─── INPUT DATA ───
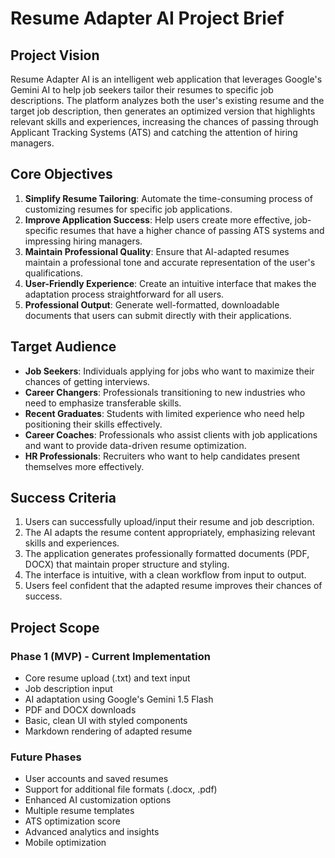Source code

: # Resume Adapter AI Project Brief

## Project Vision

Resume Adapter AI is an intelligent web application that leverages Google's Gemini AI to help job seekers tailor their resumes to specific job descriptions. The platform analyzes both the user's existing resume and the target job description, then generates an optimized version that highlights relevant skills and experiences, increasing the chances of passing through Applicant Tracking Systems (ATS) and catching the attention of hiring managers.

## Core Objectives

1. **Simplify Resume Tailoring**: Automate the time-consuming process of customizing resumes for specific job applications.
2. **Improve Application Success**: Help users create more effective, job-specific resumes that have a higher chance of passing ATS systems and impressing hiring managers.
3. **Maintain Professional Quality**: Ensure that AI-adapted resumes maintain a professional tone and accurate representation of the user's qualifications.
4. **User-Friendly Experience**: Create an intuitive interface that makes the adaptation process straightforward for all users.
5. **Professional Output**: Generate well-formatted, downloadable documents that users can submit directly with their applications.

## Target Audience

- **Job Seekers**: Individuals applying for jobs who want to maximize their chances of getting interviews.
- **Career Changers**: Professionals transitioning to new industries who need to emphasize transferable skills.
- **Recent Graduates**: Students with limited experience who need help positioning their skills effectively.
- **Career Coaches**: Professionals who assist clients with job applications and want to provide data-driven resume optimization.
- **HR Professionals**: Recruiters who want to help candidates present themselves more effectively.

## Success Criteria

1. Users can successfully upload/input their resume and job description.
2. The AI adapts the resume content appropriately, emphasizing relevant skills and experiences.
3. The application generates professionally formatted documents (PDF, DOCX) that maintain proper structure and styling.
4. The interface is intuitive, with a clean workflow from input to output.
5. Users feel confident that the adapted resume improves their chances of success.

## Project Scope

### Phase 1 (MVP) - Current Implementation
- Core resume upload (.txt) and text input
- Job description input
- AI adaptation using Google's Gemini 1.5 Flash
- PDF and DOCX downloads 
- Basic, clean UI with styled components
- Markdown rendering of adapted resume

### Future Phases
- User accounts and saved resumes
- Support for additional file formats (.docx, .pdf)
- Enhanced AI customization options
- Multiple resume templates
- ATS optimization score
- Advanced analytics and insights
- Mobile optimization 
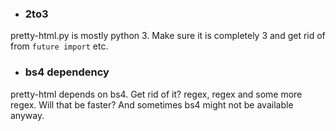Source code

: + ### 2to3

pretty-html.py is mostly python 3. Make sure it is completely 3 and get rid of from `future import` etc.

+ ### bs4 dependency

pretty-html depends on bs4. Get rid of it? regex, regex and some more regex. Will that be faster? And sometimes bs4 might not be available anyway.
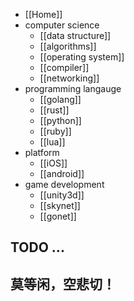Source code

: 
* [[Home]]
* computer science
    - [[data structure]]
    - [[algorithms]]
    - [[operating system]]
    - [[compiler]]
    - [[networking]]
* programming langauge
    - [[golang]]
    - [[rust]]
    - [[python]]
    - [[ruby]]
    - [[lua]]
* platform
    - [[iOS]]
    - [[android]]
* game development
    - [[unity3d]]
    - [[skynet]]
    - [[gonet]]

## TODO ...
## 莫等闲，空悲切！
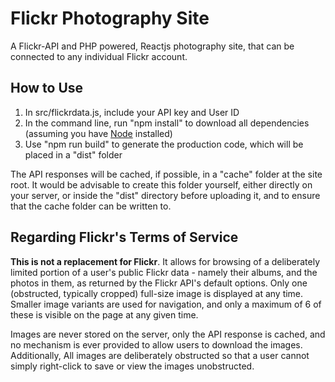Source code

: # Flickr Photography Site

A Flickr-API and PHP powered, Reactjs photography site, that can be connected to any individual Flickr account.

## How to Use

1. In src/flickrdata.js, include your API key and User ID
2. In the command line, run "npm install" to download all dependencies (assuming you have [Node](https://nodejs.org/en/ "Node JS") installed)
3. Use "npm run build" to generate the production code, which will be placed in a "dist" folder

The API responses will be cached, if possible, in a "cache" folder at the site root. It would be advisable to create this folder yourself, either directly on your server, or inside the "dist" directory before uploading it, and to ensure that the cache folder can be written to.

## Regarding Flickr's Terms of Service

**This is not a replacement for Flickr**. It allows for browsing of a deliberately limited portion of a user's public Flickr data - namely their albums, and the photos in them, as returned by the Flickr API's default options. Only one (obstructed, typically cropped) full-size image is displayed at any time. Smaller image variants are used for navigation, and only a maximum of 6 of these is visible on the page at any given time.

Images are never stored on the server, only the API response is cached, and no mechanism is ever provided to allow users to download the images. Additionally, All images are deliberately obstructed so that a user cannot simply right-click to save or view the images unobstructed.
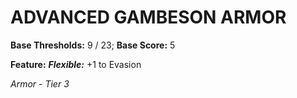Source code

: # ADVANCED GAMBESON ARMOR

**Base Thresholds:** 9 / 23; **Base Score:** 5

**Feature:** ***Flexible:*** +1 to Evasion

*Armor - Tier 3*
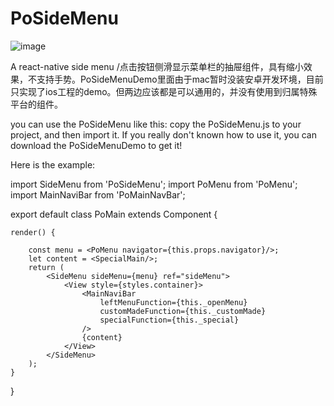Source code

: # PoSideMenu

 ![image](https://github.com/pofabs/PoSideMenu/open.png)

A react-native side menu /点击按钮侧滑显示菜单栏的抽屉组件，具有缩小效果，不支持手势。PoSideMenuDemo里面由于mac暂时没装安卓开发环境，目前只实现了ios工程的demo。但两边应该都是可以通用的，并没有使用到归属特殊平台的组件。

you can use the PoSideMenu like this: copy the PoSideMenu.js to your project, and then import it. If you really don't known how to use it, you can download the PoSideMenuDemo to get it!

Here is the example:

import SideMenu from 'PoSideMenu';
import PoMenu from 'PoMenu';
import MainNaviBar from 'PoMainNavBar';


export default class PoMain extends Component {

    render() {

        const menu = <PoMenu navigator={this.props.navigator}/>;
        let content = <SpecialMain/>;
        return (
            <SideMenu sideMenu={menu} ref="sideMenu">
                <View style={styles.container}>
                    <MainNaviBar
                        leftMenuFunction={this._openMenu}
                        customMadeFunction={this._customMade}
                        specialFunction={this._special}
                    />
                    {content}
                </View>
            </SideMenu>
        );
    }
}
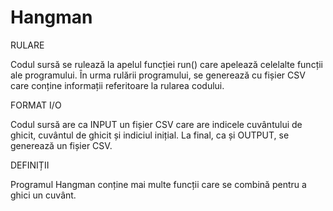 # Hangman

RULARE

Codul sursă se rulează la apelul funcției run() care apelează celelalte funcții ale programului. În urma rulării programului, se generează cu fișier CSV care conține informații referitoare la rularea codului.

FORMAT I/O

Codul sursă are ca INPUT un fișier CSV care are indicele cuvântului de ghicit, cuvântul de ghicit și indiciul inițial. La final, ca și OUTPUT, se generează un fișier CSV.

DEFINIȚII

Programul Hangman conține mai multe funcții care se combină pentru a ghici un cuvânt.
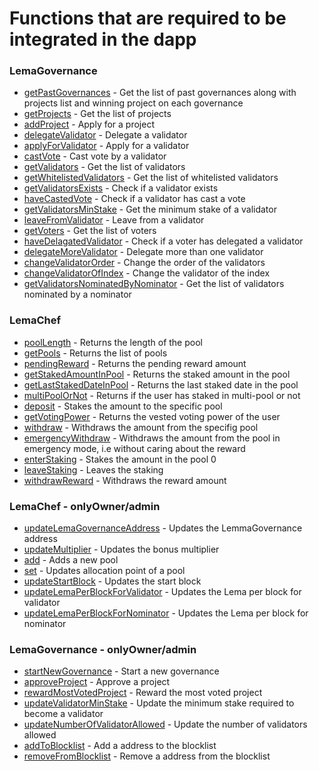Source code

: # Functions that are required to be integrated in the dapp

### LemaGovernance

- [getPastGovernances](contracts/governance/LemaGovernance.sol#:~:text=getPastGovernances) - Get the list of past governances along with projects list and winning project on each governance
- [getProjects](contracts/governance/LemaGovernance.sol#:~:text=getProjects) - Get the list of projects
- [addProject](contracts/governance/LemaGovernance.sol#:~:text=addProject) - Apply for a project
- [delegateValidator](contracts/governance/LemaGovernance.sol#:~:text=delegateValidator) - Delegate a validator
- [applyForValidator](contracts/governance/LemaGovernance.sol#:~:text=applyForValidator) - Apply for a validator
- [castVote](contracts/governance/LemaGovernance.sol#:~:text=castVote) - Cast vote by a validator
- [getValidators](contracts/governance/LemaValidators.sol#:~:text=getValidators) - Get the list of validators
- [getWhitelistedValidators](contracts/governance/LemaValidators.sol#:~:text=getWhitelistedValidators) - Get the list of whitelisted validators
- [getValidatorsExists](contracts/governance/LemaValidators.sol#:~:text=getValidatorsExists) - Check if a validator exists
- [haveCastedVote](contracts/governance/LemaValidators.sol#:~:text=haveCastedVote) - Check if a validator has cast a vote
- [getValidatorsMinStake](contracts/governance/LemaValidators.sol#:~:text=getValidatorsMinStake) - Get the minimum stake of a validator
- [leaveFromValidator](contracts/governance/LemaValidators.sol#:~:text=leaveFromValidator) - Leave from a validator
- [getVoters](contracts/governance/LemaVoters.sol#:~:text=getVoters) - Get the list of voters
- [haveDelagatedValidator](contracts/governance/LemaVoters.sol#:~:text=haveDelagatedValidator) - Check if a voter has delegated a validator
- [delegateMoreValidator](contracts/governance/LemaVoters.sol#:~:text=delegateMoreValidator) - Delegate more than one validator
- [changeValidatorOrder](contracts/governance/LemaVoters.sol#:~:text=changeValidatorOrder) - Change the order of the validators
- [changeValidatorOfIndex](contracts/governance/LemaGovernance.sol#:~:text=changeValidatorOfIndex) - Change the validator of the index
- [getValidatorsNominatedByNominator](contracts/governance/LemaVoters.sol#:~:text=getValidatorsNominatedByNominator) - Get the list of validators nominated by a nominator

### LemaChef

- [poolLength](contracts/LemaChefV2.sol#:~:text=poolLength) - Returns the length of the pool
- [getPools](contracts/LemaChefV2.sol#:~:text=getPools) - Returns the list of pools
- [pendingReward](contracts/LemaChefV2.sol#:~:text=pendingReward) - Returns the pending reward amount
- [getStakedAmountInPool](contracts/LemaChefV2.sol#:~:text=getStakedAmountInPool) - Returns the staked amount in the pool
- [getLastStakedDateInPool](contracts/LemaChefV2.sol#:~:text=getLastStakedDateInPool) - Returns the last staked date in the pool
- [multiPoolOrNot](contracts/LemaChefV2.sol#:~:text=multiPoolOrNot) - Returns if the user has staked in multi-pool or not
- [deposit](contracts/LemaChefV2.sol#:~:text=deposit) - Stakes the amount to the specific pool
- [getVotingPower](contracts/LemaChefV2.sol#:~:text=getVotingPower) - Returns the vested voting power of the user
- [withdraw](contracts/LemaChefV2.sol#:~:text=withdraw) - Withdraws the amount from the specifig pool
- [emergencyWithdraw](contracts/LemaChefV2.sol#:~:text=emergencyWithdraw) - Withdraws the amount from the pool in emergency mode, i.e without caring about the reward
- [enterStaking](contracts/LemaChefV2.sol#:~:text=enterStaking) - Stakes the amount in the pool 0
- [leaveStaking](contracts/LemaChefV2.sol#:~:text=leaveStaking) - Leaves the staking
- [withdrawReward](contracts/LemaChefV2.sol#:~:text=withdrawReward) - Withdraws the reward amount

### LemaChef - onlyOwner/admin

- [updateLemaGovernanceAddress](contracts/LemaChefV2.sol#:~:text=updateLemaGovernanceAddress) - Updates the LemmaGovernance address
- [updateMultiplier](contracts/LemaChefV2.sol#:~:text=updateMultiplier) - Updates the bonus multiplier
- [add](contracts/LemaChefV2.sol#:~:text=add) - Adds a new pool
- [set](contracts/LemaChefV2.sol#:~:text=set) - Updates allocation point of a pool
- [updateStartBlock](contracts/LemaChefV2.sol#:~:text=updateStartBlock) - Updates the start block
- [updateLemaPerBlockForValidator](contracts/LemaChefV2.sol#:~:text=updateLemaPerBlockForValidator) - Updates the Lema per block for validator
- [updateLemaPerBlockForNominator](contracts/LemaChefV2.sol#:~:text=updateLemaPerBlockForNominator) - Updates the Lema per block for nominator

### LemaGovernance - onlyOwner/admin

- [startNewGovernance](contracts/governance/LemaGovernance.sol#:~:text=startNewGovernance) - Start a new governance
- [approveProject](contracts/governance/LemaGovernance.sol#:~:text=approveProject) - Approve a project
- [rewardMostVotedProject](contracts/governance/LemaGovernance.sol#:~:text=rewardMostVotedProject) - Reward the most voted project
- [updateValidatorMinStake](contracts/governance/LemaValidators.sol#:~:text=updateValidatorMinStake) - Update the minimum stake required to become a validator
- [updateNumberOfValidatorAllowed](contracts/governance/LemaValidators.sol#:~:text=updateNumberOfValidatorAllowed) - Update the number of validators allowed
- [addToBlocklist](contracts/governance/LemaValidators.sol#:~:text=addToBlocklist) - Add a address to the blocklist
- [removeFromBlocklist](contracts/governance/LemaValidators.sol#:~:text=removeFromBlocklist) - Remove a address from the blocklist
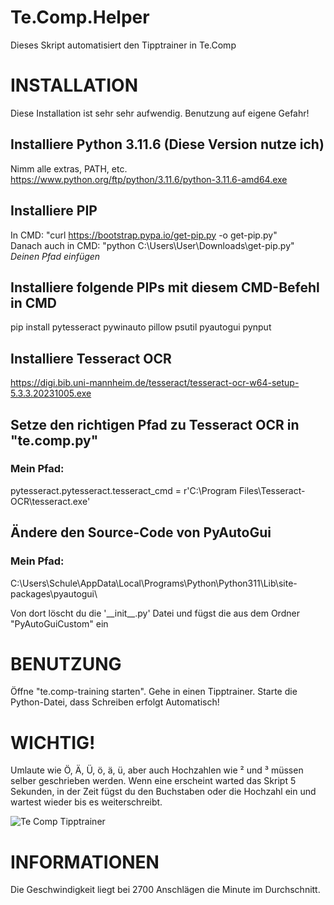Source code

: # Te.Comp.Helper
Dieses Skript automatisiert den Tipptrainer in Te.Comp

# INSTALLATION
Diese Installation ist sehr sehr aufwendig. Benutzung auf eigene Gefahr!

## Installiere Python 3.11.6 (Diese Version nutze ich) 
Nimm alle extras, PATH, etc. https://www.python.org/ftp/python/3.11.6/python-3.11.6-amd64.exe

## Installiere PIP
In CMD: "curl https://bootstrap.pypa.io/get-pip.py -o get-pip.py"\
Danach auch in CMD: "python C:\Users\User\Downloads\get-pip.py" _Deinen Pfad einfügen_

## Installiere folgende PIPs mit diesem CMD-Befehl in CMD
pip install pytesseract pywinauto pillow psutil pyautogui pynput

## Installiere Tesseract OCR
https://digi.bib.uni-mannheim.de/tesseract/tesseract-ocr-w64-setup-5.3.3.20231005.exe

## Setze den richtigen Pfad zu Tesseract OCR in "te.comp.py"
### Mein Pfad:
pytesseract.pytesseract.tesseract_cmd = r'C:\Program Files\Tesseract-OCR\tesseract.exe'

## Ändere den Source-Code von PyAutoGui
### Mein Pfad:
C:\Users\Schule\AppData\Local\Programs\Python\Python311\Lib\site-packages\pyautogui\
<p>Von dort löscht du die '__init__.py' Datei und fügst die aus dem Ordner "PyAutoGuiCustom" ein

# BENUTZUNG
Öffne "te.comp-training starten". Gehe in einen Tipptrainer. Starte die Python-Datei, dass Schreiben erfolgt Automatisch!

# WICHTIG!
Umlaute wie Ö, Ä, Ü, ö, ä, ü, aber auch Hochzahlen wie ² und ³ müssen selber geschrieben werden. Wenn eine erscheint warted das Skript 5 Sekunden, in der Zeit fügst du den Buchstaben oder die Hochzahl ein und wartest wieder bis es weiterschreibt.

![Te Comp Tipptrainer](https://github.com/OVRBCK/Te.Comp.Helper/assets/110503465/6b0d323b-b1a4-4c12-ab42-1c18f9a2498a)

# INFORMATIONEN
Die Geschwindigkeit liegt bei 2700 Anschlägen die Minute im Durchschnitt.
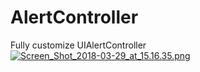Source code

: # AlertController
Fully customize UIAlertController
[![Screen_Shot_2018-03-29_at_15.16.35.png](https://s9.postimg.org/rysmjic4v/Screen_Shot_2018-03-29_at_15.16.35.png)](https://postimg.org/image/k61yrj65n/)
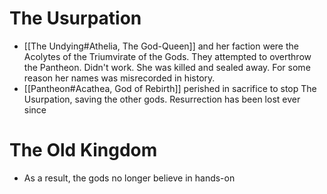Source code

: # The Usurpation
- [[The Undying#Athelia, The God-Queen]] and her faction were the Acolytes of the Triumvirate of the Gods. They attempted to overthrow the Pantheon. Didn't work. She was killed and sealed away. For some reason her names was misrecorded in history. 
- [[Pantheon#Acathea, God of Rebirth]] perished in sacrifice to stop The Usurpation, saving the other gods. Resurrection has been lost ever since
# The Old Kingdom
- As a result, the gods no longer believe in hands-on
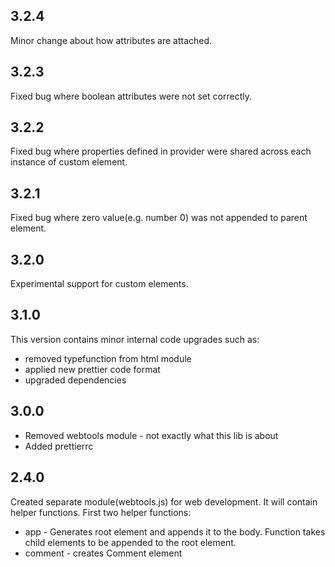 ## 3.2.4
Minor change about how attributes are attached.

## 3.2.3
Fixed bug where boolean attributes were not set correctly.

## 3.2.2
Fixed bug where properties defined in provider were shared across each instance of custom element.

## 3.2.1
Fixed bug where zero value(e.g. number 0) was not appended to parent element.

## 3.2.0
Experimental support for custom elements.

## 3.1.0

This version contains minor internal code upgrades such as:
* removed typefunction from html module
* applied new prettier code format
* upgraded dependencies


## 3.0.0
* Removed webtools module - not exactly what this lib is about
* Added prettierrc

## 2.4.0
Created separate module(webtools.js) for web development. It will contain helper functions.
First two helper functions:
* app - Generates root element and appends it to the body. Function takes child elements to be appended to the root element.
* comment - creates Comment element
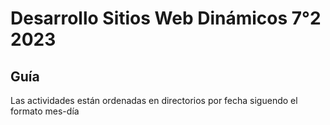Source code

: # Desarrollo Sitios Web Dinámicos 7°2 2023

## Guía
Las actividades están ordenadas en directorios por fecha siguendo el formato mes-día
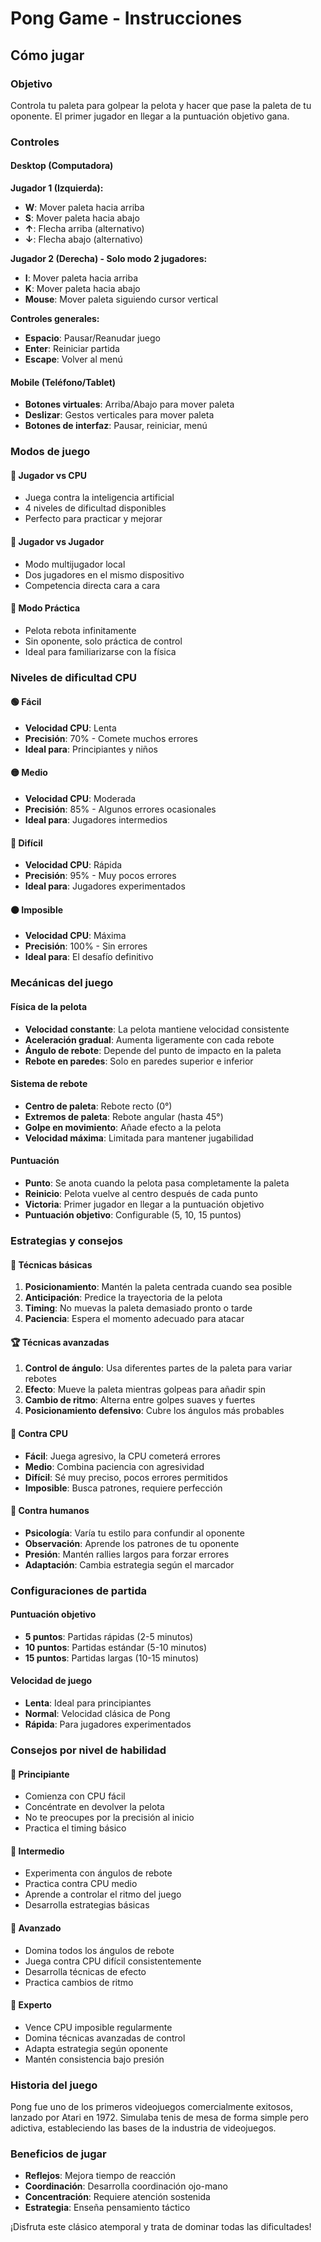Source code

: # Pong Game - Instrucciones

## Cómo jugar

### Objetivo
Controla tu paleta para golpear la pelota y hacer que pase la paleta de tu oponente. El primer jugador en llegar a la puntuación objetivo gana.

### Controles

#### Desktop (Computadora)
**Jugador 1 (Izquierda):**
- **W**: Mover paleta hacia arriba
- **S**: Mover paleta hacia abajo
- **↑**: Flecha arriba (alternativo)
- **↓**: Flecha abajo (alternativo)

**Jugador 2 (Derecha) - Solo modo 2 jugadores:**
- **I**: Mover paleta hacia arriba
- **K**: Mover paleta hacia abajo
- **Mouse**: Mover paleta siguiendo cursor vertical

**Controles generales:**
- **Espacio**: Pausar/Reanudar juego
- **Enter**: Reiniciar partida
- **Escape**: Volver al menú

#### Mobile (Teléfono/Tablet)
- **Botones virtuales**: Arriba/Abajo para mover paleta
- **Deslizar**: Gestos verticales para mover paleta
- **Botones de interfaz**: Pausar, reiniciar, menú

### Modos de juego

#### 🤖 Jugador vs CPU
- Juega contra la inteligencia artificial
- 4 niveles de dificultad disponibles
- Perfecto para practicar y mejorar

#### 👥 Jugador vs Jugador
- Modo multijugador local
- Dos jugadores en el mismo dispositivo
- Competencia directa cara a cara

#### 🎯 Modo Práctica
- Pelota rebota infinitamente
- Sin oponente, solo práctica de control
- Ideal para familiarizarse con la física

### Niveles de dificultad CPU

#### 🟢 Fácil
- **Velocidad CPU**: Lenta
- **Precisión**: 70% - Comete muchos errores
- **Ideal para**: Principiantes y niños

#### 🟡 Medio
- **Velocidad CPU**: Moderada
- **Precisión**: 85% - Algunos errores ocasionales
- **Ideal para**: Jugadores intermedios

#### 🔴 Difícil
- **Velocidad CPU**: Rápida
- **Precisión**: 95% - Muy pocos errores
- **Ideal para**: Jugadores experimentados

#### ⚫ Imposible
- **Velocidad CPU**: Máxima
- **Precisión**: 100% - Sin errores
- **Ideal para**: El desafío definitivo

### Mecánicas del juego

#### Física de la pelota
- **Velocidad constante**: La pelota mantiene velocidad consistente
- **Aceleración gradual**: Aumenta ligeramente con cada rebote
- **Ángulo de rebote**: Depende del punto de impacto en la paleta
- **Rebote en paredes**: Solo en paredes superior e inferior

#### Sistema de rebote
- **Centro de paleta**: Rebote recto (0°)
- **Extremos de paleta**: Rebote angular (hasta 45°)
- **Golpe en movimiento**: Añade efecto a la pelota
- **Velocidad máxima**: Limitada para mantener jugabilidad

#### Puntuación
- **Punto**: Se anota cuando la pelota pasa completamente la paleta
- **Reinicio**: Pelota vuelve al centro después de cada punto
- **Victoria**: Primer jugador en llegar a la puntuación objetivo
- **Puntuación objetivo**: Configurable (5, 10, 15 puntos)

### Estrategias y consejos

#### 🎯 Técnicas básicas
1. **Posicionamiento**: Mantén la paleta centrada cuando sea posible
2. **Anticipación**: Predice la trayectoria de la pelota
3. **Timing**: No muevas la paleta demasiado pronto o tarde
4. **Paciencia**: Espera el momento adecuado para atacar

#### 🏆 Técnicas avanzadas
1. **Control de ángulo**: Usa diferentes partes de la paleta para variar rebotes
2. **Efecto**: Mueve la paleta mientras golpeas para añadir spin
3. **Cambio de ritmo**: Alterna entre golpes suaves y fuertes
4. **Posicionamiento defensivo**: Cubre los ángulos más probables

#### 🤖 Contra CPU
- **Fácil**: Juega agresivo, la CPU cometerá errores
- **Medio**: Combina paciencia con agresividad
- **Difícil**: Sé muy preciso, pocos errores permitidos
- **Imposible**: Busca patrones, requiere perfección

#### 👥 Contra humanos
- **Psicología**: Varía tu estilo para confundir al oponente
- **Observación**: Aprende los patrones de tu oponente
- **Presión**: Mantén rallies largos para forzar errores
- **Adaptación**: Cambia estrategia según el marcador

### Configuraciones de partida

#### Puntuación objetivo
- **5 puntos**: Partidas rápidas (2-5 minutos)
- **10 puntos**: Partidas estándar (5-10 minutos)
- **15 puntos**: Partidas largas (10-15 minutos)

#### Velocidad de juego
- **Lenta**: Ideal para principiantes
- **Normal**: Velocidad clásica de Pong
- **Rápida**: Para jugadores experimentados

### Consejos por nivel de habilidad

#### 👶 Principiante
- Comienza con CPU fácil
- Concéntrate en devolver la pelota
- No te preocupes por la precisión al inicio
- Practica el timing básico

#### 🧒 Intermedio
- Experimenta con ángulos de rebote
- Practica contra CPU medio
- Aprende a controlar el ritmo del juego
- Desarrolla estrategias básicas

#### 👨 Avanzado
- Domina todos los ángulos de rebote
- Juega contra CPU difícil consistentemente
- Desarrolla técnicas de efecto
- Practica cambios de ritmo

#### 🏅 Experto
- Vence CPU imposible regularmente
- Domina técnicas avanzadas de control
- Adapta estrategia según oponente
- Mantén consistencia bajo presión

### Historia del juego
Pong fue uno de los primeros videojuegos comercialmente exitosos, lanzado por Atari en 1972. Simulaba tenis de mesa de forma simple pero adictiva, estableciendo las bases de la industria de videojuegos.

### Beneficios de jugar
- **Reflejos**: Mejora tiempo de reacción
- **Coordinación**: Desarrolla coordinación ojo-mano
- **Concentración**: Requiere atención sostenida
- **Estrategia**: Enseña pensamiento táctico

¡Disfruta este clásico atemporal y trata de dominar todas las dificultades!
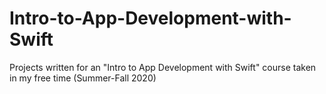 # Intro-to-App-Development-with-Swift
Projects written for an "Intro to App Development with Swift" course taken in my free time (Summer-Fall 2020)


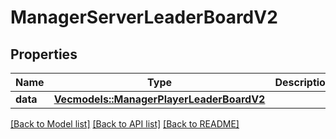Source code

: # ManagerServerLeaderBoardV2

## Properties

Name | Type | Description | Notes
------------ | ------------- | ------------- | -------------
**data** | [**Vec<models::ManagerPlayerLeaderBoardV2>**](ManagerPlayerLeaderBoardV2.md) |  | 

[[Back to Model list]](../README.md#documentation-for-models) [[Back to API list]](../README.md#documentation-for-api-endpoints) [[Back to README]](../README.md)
───
▶ [REQUIREMENT] The records are above. How many lines in them contain the word "Tipptrainer"? Give the number alone.

▶ [RESPONSE] 3